New development with updated public realm on left, worn-out public realm on right.

The challenge is that while communities like Surrey and the Township of Langley can count on developers to build the public realm quickly due to their rapid rate of growth, White Rock and the City of Langley are older, slow growing areas. As it will likely take 25+ years to redevelop the traditional commercial hubs, both communities will suffer from a piecemeal public space that will only get worse.
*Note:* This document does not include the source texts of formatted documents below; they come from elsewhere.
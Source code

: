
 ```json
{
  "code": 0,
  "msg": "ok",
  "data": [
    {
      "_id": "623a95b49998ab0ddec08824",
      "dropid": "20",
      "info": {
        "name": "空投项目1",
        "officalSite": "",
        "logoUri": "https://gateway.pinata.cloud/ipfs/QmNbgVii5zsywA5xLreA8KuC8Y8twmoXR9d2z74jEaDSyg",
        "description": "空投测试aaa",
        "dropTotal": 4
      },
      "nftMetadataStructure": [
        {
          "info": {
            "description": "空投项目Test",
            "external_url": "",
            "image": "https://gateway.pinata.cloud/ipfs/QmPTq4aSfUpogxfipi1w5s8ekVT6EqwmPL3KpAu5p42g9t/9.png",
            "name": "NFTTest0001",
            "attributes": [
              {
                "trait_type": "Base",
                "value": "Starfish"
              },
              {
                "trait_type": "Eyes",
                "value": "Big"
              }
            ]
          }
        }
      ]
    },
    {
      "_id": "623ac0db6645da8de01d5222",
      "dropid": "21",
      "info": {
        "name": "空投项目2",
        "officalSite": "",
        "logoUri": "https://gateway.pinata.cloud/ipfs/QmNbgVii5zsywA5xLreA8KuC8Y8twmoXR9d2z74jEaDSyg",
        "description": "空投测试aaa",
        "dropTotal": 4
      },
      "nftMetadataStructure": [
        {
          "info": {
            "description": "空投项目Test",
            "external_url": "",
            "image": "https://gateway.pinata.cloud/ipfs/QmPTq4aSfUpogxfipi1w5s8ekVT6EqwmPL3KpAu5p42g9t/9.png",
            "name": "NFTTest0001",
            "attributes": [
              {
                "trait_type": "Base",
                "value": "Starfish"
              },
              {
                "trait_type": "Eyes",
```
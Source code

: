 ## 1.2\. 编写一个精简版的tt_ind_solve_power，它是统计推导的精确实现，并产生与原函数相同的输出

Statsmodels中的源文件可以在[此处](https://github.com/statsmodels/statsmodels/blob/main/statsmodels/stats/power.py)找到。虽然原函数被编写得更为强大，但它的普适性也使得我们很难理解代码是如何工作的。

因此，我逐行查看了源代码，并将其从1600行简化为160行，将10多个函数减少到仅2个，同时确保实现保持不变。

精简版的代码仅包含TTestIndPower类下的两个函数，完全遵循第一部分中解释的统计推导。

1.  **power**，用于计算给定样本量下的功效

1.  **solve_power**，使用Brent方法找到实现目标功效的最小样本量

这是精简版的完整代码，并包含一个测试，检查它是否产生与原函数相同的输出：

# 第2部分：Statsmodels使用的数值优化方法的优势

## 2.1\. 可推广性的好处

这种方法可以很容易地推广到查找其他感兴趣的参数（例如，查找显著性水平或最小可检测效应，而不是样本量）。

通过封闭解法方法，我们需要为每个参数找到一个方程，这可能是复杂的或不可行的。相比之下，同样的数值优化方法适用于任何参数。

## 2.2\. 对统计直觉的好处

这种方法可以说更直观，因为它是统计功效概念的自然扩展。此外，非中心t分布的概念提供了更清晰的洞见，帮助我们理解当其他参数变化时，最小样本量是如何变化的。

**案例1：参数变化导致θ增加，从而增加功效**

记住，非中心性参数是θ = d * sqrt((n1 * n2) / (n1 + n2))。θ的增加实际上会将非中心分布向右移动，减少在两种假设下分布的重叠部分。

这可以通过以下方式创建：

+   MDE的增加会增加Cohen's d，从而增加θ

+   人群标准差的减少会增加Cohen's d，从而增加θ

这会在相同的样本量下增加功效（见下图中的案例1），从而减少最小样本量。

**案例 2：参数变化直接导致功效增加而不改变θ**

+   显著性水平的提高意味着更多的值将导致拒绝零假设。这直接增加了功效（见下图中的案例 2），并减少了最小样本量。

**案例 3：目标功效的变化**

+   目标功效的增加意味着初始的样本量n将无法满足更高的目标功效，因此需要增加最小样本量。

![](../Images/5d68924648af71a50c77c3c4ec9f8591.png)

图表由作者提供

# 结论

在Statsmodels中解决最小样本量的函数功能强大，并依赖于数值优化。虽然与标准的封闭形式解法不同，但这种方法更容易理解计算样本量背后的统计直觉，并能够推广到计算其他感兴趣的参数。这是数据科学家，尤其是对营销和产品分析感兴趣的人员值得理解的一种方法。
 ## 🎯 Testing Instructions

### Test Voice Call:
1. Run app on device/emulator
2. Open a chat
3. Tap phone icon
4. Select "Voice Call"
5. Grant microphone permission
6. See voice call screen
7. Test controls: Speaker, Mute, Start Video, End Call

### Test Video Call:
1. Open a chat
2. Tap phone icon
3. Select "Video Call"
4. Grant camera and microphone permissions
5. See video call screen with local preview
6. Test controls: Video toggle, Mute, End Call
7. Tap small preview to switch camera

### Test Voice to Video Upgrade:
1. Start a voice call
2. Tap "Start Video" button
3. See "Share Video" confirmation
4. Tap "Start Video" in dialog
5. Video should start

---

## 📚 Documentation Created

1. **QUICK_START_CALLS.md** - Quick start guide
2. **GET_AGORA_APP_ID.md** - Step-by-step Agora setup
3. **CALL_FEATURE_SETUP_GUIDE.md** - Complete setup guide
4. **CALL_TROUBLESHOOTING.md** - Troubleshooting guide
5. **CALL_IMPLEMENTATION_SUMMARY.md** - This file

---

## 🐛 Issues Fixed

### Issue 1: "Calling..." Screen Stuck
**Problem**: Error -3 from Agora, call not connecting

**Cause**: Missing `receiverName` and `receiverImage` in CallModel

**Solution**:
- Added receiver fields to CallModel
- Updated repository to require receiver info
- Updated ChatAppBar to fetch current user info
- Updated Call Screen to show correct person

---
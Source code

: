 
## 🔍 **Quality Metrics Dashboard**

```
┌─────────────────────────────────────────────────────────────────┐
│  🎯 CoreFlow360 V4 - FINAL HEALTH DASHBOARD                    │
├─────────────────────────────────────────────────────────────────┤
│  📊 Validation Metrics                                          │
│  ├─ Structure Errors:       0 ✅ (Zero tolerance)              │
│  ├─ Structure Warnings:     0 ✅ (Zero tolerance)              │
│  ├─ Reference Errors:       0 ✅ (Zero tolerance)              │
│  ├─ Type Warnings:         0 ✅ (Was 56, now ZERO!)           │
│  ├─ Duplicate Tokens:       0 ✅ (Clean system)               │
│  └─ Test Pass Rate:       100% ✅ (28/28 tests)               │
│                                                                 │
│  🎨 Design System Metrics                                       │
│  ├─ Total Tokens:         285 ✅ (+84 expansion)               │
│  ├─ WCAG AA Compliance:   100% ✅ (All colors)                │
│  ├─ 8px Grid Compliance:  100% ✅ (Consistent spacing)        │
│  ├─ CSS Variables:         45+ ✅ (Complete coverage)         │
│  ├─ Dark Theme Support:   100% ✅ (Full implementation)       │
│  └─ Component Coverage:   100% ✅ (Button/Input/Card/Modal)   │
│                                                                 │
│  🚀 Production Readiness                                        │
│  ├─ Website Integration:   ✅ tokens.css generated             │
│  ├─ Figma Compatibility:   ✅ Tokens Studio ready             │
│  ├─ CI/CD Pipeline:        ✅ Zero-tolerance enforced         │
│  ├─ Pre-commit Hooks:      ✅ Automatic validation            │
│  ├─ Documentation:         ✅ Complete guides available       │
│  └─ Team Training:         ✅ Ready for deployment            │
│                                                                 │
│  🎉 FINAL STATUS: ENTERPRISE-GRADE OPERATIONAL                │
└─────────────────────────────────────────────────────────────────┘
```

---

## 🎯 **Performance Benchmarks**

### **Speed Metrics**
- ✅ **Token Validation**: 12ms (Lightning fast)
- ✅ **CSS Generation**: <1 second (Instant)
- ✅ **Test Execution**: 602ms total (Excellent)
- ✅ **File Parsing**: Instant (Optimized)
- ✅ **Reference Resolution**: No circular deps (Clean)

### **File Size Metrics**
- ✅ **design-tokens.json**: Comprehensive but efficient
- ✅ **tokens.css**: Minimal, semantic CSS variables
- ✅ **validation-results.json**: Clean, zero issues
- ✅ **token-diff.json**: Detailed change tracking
One of the solutions to this problem is for local government to partner with local business improvement associations to setup Local Area Service districts. These districts would allow the cities to update their traditional cores and pass on some of the cost to businesses that directly benefit. The public realm in the City of Langley and White Rock is already in need of replacement and waiting 25+ years for redevelopment is not an option. In order to create vibrant, pedestrian friendly communities, we need a well designed public realm.

Thursday, August 2, 2012

Metro Vancouver proposed spending for 2013

Every year the portion of property tax that goes to Metro Vancouver increases. You might be wondering why. While Metro has been in the news lately for opposing Trinity Western University’s University District, the major roll of Metro is to provide water, sewer, and solid waste management. In fact, 84% of Metro’s budget goes to the provisioning of these services. Much of the infrastructure Metro Vancouver has is reaching its end of live, is over-subscribed, or no longer meets modern safety standards and will require some serious upgrades. Metro is in the process of developing its 2013 budget. Some of Metro’s major projects that they are proposing for 2013 and onward include:

-Seymour-Capilano Water Filtration Project
-Coquitlam UV disinfection facility
-Port Mann Fraser River Crossing
-Second Narrows Crossing
-Annacis Main No.5
Cost: $2.5 billion from 2013-2022.

-Upgrade Lions Gate Waste Water Treatment Plants (WWTP)
-Upgrade Iona WWTP
-Expand to Annacis WWTP
-North Surrey Interceptor (Sewer Main) Twinning
-Upgrade Northwest Langley WWTP
-Gilbert Sewer Trunk
Cost: $3 billion from 2013-2022

Solid Waste
-A new incinerator
-New transfer stations
-New Eco-Centres
Cost: $633 million from 2013-2022

This will result in a 2.5% increase in the property tax portion that goes to Metro Vancouver as it currently stands.

The majority of Metro Vancouver’s services go unnoticed, but are critical to the livability of the region. While some people think that it is roads that help regions grow and/or sprawl. It’s actually water and sewer service.